◆ Data provided
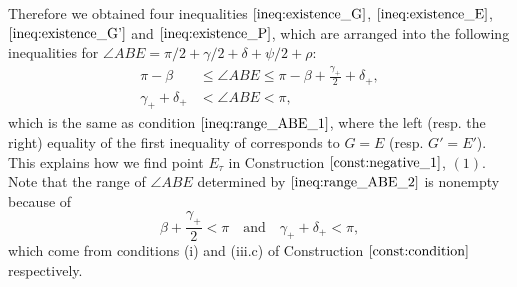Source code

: \documentclass[11pt]{amsart}
\numberwithin{equation}{section}
\numberwithin{theorem}{section}
\begin{document}
Therefore we obtained four inequalities $\eqref{ineq:existence_G}$, $\eqref{ineq:existence_E}$, $\eqref{ineq:existence_G'}$ and $\eqref{ineq:existence_P}$,
which are arranged into the following inequalities for $\angle ABE =\pi /2+\gamma /2+\delta +\psi /2+\rho$:
\begin{equation}\label{ineq:range_ABE_2}
\begin{aligned}
\pi -\beta&\leqslant\angle ABE\leqslant\pi -\beta +\frac{\gamma_+}{2}+\delta_+,\\
\gamma_++\delta_+&<\angle ABE<\pi ,
\end{aligned}
\end{equation}
which is the same as condition $\eqref{ineq:range_ABE_1}$,
where the left (resp. the right) equality of the first inequality of corresponds to $G =E$ (resp. $G'=E'$).
This explains how we find point $E_\tau$ in Construction $\ref{const:negative_1}$, $(1)$.
Note that the range of $\angle ABE$ determined by $\eqref{ineq:range_ABE_2}$ is nonempty because of
\begin{equation}\label{ineq:nonempty}
\beta +\frac{\gamma_+}{2}<\pi\quad\text{and}\quad\gamma_++\delta_+<\pi ,
\end{equation}
which come from conditions (i) and (iii.c) of Construction $\ref{const:condition}$ respectively.
\end{document}
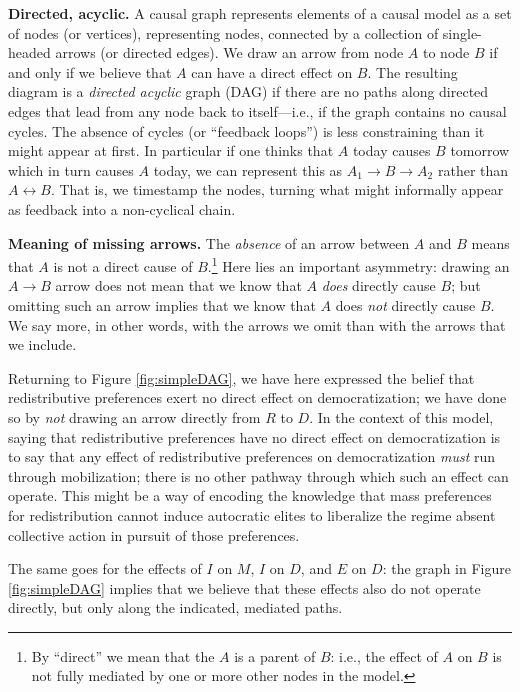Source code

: \documentclass[
  12pt,
]{book}
\begin{document}
\textbf{Directed, acyclic.} A causal graph represents elements of a causal model as a set of nodes (or vertices), representing nodes, connected by a collection of single-headed arrows (or directed edges). We draw an arrow from node \(A\) to node \(B\) if and only if we believe that \(A\) can have a direct effect on \(B\). The resulting diagram is a \emph{directed acyclic} graph (DAG) if there are no paths along directed edges that lead from any node back to itself---i.e., if the graph contains no causal cycles. The absence of cycles (or ``feedback loops'') is less constraining than it might appear at first. In particular if one thinks that \(A\) today causes \(B\) tomorrow which in turn causes \(A\) today, we can represent this as \(A_1 \rightarrow B \rightarrow A_2\) rather than \(A \leftrightarrow B\). That is, we timestamp the nodes, turning what might informally appear as feedback into a non-cyclical chain.

\textbf{Meaning of missing arrows.} The \emph{absence} of an arrow between \(A\) and \(B\) means that \(A\) is not a direct cause of \(B\).\footnote{By ``direct'' we mean that the \(A\) is a parent of \(B\): i.e., the effect of \(A\) on \(B\) is not fully mediated by one or more other nodes in the model.} Here lies an important asymmetry: drawing an \(A \rightarrow B\) arrow does not mean that we know that \(A\) \emph{does} directly cause \(B\); but omitting such an arrow implies that we know that \(A\) does \emph{not} directly cause \(B\). We say more, in other words, with the arrows we omit than with the arrows that we include.

Returning to Figure \ref{fig:simpleDAG}, we have here expressed the belief that redistributive preferences exert no direct effect on democratization; we have done so by \emph{not} drawing an arrow directly from \(R\) to \(D\). In the context of this model, saying that redistributive preferences have no direct effect on democratization is to say that any effect of redistributive preferences on democratization \emph{must} run through mobilization; there is no other pathway through which such an effect can operate. This might be a way of encoding the knowledge that mass preferences for redistribution cannot induce autocratic elites to liberalize the regime absent collective action in pursuit of those preferences.

The same goes for the effects of \(I\) on \(M\), \(I\) on \(D\), and \(E\) on \(D\): the graph in Figure \ref{fig:simpleDAG} implies that we believe that these effects also do not operate directly, but only along the indicated, mediated paths.
\end{document}
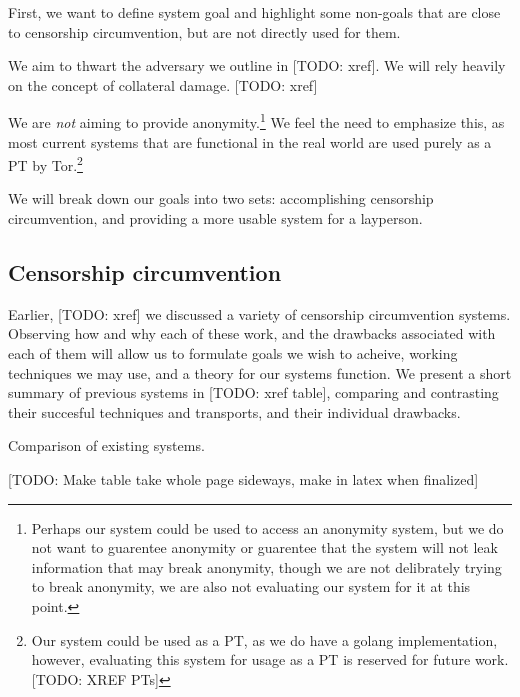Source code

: \documentclass[12pt]{report}
\begin{document}
First, we want to define system goal and highlight some non-goals that are close to censorship circumvention, but are not directly used for them.

We aim to thwart the adversary we outline in [TODO: xref]. We will rely heavily on the concept of collateral damage. [TODO: xref]

We are \emph{not} aiming to provide anonymity.\footnote{Perhaps our system could be used to access an anonymity system, but we do not want to guarentee anonymity or guarentee that the system will not leak information that may break anonymity, though we are not delibrately trying to break anonymity, we are also not evaluating our system for it at this point.} We feel the need to emphasize this, as most current systems that are functional in the real world are used purely as a PT by Tor.\footnote{Our system could be used as a PT, as we do have a golang implementation, however, evaluating this system for usage as a PT is reserved for future work. [TODO: XREF PTs]}

We will break down our goals into two sets: accomplishing censorship circumvention, and providing a more usable system for a layperson.

\subsection{Censorship circumvention}

Earlier, [TODO: xref] we discussed a variety of censorship circumvention systems. Observing how and why each of these work, and the drawbacks associated with each of them will allow us to formulate goals we wish to acheive, working techniques we may use, and a theory for our systems function. We present a short summary of previous systems in [TODO: xref table], comparing and contrasting their succesful techniques and transports, and their individual drawbacks.

\begin{table}
\caption{Comparison of existing systems.}
\begin{center}
[TODO: Make table take whole page sideways, make in latex when finalized]
\end{center}
\end{table}
\end{document}
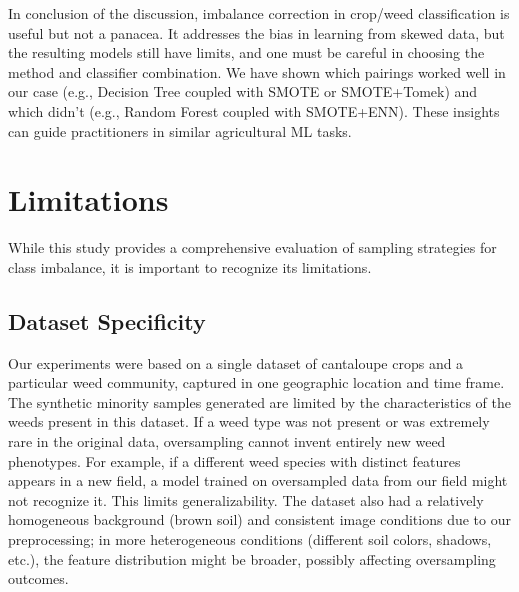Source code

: \documentclass[agriengineering,article,submit,pdftex,moreauthors]{Definitions/mdpi}
\begin{document}
In conclusion of the discussion, imbalance correction in crop/weed classification is useful but not a panacea. It addresses the bias in learning from skewed data, but the resulting models still have limits, and one must be careful in choosing the method and classifier combination. We have shown which pairings worked well in our case (e.g., Decision Tree coupled with SMOTE or SMOTE+Tomek) and which didn’t (e.g., Random Forest coupled with SMOTE+ENN). These insights can guide practitioners in similar agricultural ML tasks.

\section{Limitations}
\label{section:limitations}
While this study provides a comprehensive evaluation of sampling strategies for class imbalance, it is important to recognize its limitations.

\subsection{Dataset Specificity}
Our experiments were based on a single dataset of cantaloupe crops and a particular weed community, captured in one geographic location and time frame. The synthetic minority samples generated are limited by the characteristics of the weeds present in this dataset. If a weed type was not present or was extremely rare in the original data, oversampling cannot invent entirely new weed phenotypes. For example, if a different weed species with distinct features appears in a new field, a model trained on oversampled data from our field might not recognize it. This limits generalizability. The dataset also had a relatively homogeneous background (brown soil) and consistent image conditions due to our preprocessing; in more heterogeneous conditions (different soil colors, shadows, etc.), the feature distribution might be broader, possibly affecting oversampling outcomes.
\end{document}
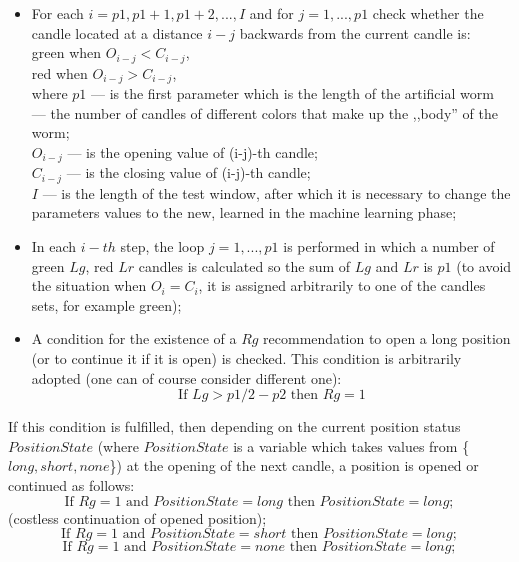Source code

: \documentclass[runningheads,a4paper]{llncs}
\begin{document}
\begin{itemize}
\item For each $i = p1, p1 +1, p1 +2, ..., I$ and for $j = 1, ..., p1$ check whether the candle located at a distance $i-j$ backwards from the current candle is:\\
green when $O_{i-j} <C_{i-j}$, \\
red when $O_{i-j}> C_{i-j}$, \\
where $p1$ --- is the first parameter which is the length of the artificial worm --- the number of candles of different colors that make up the ,,body'' of the worm; \\
$O_{i-j}$ --- is the opening value of (i-j)-th candle;\\ 
$C_{i-j}$ --- is the closing value of (i-j)-th candle; \\
$I$ --- is the length of the test window, after which it is necessary to change the parameters values to the new, learned in the machine learning phase;\\
\item In each $i-th$ step, the loop $j = 1, ..., p1$ is performed in which a number of green $Lg$, red $Lr$ candles is calculated so the sum of $Lg$ and $Lr$ is $p1$ (to avoid the situation when $O_i = C_i$, it is assigned arbitrarily to one of the candles sets, for example green);
\item A condition for the existence of a $Rg$ recommendation to open a long position (or to continue it if it is open) is checked. This condition is arbitrarily adopted (one can of course consider different one): 
\begin{equation}
\text{If } Lg> p1/2-p2 \text{ then } Rg=1
\end{equation}  
                                                     
\end{itemize}
If this condition is fulfilled, then depending on the current position status $PositionState$ (where $PositionState$ is a variable which takes values from \{$long, short, none$\}) at the opening of the next candle, a position is opened or continued as follows: 
\begin{equation}
\text{If } Rg=1 \text{ and } PositionState =long \text{ then }PositionState =long;
\end{equation}
(costless continuation of opened position);
\begin{equation}
\text{If } Rg=1 \text{ and } PositionState = short \text{ then } PositionState=long;
\end{equation}
\begin{equation}
\text{If } Rg=1 \text{ and } PositionState =none \text{ then } PositionState =long;
\end{equation}
\end{document}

◆ Prompt
Within the listing above, print exactly the stretch beginning at the line that contains "Our experiments were" and finishing at the line that contains "(i-j)-th candle; \\", ends kept, pictures left out, and nothing more.

◆ Solution below
Our experiments were based on a single dataset of cantaloupe crops and a particular weed community, captured in one geographic location and time frame. The synthetic minority samples generated are limited by the characteristics of the weeds present in this dataset. If a weed type was not present or was extremely rare in the original data, oversampling cannot invent entirely new weed phenotypes. For example, if a different weed species with distinct features appears in a new field, a model trained on oversampled data from our field might not recognize it. This limits generalizability. The dataset also had a relatively homogeneous background (brown soil) and consistent image conditions due to our preprocessing; in more heterogeneous conditions (different soil colors, shadows, etc.), the feature distribution might be broader, possibly affecting oversampling outcomes.
\end{document}
Source code

: \documentclass[runningheads,a4paper]{llncs}
\begin{document}
\begin{itemize}
\item For each $i = p1, p1 +1, p1 +2, ..., I$ and for $j = 1, ..., p1$ check whether the candle located at a distance $i-j$ backwards from the current candle is:\\
green when $O_{i-j} <C_{i-j}$, \\
red when $O_{i-j}> C_{i-j}$, \\
where $p1$ --- is the first parameter which is the length of the artificial worm --- the number of candles of different colors that make up the ,,body'' of the worm; \\
$O_{i-j}$ --- is the opening value of (i-j)-th candle;\\ 
$C_{i-j}$ --- is the closing value of (i-j)-th candle; \\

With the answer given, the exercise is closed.